### [WORK TASK]
Read through the entries below and return each line with the word "index".

[Saved data entries]
....

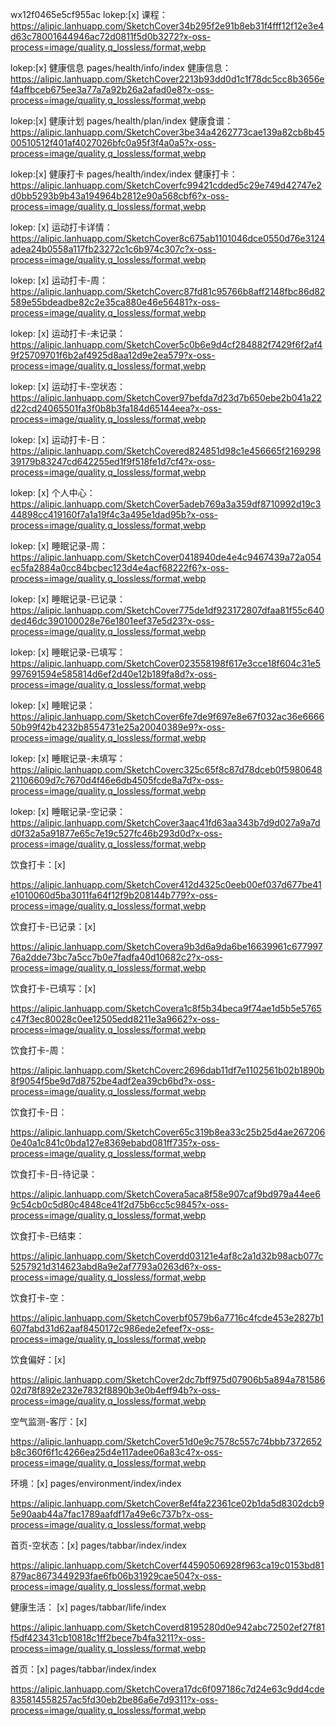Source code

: wx12f0465e5cf955ac
lokep:[x]
课程：https://alipic.lanhuapp.com/SketchCover34b295f2e91b8eb31f4fff12f12e3e4d63c78001644946ac72d0811f5d0b3272?x-oss-process=image/quality,q_lossless/format,webp

lokep:[x] 健康信息 pages/health/info/index
健康信息：https://alipic.lanhuapp.com/SketchCover2213b93dd0d1c1f78dc5cc8b3656ef4affbceb675ee3a77a7a92b26a2afad0e8?x-oss-process=image/quality,q_lossless/format,webp

lokep:[x] 健康计划 pages/health/plan/index
健康食谱：https://alipic.lanhuapp.com/SketchCover3be34a4262773cae139a82cb8b4500510512f401af4027026bfc0a95f3f4a0a5?x-oss-process=image/quality,q_lossless/format,webp

lokep:[x] 健康打卡 pages/health/index/index
健康打卡：https://alipic.lanhuapp.com/SketchCoverfc99421cdded5c29e749d42747e2d0bb5293b9b43a194964b2812e90a568cbf6?x-oss-process=image/quality,q_lossless/format,webp

lokep: [x]
运动打卡详情：https://alipic.lanhuapp.com/SketchCover8c675ab1101046dce0550d76e3124adea24b0558a117fb23272c1c6b974c307c?x-oss-process=image/quality,q_lossless/format,webp

lokep: [x]
运动打卡-周：https://alipic.lanhuapp.com/SketchCoverc87fd81c95766b8aff2148fbc86d82589e55bdeadbe82c2e35ca880e46e56481?x-oss-process=image/quality,q_lossless/format,webp

lokep: [x]
运动打卡-未记录：https://alipic.lanhuapp.com/SketchCover5c0b6e9d4cf284882f7429f6f2af49f25709701f6b2af4925d8aa12d9e2ea579?x-oss-process=image/quality,q_lossless/format,webp

lokep: [x]
运动打卡-空状态：https://alipic.lanhuapp.com/SketchCover97befda7d23d7b650ebe2b041a22d22cd24065501fa3f0b8b3fa184d65144eea?x-oss-process=image/quality,q_lossless/format,webp

lokep: [x]
运动打卡-日：https://alipic.lanhuapp.com/SketchCovered824851d98c1e456665f216929839179b83247cd642255ed1f9f518fe1d7cf4?x-oss-process=image/quality,q_lossless/format,webp

lokep: [x]
个人中心：https://alipic.lanhuapp.com/SketchCover5adeb769a3a359df8710992d19c344898cc419160f7a1a19f4c3a495e1dad95b?x-oss-process=image/quality,q_lossless/format,webp

lokep: [x]
睡眠记录-周：https://alipic.lanhuapp.com/SketchCover0418940de4e4c9467439a72a054ec5fa2884a0cc84bcbec123d4e4acf68222f6?x-oss-process=image/quality,q_lossless/format,webp

lokep: [x]
睡眠记录-已记录：https://alipic.lanhuapp.com/SketchCover775de1df923172807dfaa81f55c640ded46dc390100028e76e1801eef37e5d23?x-oss-process=image/quality,q_lossless/format,webp

lokep: [x]
睡眠记录-已填写：https://alipic.lanhuapp.com/SketchCover023558198f617e3cce18f604c31e5997691594e585814d6ef2d40e12b189fa8d?x-oss-process=image/quality,q_lossless/format,webp

lokep: [x]
睡眠记录：https://alipic.lanhuapp.com/SketchCover6fe7de9f697e8e67f032ac36e666650b99f42b4232b8554731e25a20040389e9?x-oss-process=image/quality,q_lossless/format,webp

lokep: [x]
睡眠记录-未填写：https://alipic.lanhuapp.com/SketchCoverc325c65f8c87d78dceb0f598064821106609d7c7670d4f46e6db4505fcde8a7d?x-oss-process=image/quality,q_lossless/format,webp

lokep: [x]
睡眠记录-空记录：https://alipic.lanhuapp.com/SketchCover3aac41fd63aa343b7d9d027a9a7dd0f32a5a91877e65c7e19c527fc46b293d0d?x-oss-process=image/quality,q_lossless/format,webp

饮食打卡：[x]

https://alipic.lanhuapp.com/SketchCover412d4325c0eeb00ef037d677be41e1010060d5ba3011fa64f12f9b208144b779?x-oss-process=image/quality,q_lossless/format,webp

饮食打卡-已记录：[x]

https://alipic.lanhuapp.com/SketchCovera9b3d6a9da6be16639961c67799776a2dde73bc7a5cc7b0e7fadfa40d10682c2?x-oss-process=image/quality,q_lossless/format,webp

饮食打卡-已填写：[x]

https://alipic.lanhuapp.com/SketchCovera1c8f5b34beca9f74ae1d5b5e5765c47f3ec80028c0ee12505edd8211e3a9662?x-oss-process=image/quality,q_lossless/format,webp

饮食打卡-周：

https://alipic.lanhuapp.com/SketchCoverc2696dab11df7e1102561b02b1890b8f9054f5be9d7d8752be4adf2ea39cb6bd?x-oss-process=image/quality,q_lossless/format,webp

饮食打卡-日：

https://alipic.lanhuapp.com/SketchCover65c319b8ea33c25b25d4ae2672060e40a1c841c0bda127e8369ebabd081ff735?x-oss-process=image/quality,q_lossless/format,webp

饮食打卡-日-待记录：

https://alipic.lanhuapp.com/SketchCovera5aca8f58e907caf9bd979a44ee69c54cb0c5d80c4848ce41f2d75b6cc5c9845?x-oss-process=image/quality,q_lossless/format,webp

饮食打卡-已结束：

https://alipic.lanhuapp.com/SketchCoverdd03121e4af8c2a1d32b98acb077c5257921d314623abd8a9e2af7793a0263d6?x-oss-process=image/quality,q_lossless/format,webp

饮食打卡-空：

https://alipic.lanhuapp.com/SketchCoverbf0579b6a7716c4fcde453e2827b1607fabd31d62aaf8450172c986ede2efeef?x-oss-process=image/quality,q_lossless/format,webp

饮食偏好：[x]

https://alipic.lanhuapp.com/SketchCover2dc7bff975d07906b5a894a78158602d78f892e232e7832f8890b3e0b4eff94b?x-oss-process=image/quality,q_lossless/format,webp

空气监测-客厅：[x]

https://alipic.lanhuapp.com/SketchCover51d0e9c7578c557c74bbb7372652b8c360f6f1c4266ea25d4e117adee06a83c4?x-oss-process=image/quality,q_lossless/format,webp

环境：[x] pages/environment/index/index

https://alipic.lanhuapp.com/SketchCover8ef4fa22361ce02b1da5d8302dcb95e90aab44a7fac1789aafdf17a49e6c737b?x-oss-process=image/quality,q_lossless/format,webp

首页-空状态：[x] pages/tabbar/index/index

https://alipic.lanhuapp.com/SketchCoverf44590506928f963ca19c0153bd81879ac8673449293fae6fb06b31929cae504?x-oss-process=image/quality,q_lossless/format,webp

健康生活： [x] pages/tabbar/life/index

https://alipic.lanhuapp.com/SketchCoverd8195280d0e942abc72502ef27f81f5df423431cb10818c1ff2bece7b4fa3211?x-oss-process=image/quality,q_lossless/format,webp

首页：[x] pages/tabbar/index/index

https://alipic.lanhuapp.com/SketchCovera17dc6f097186c7d24e63c9dd4cde835814558257ac5fd30eb2be86a6e7d9311?x-oss-process=image/quality,q_lossless/format,webp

....

### [RESPONSE TO THE EXERCISE]
lokep:[x] 健康信息 pages/health/info/index
lokep:[x] 健康计划 pages/health/plan/index
lokep:[x] 健康打卡 pages/health/index/index
环境：[x] pages/environment/index/index
首页-空状态：[x] pages/tabbar/index/index
健康生活： [x] pages/tabbar/life/index
首页：[x] pages/tabbar/index/index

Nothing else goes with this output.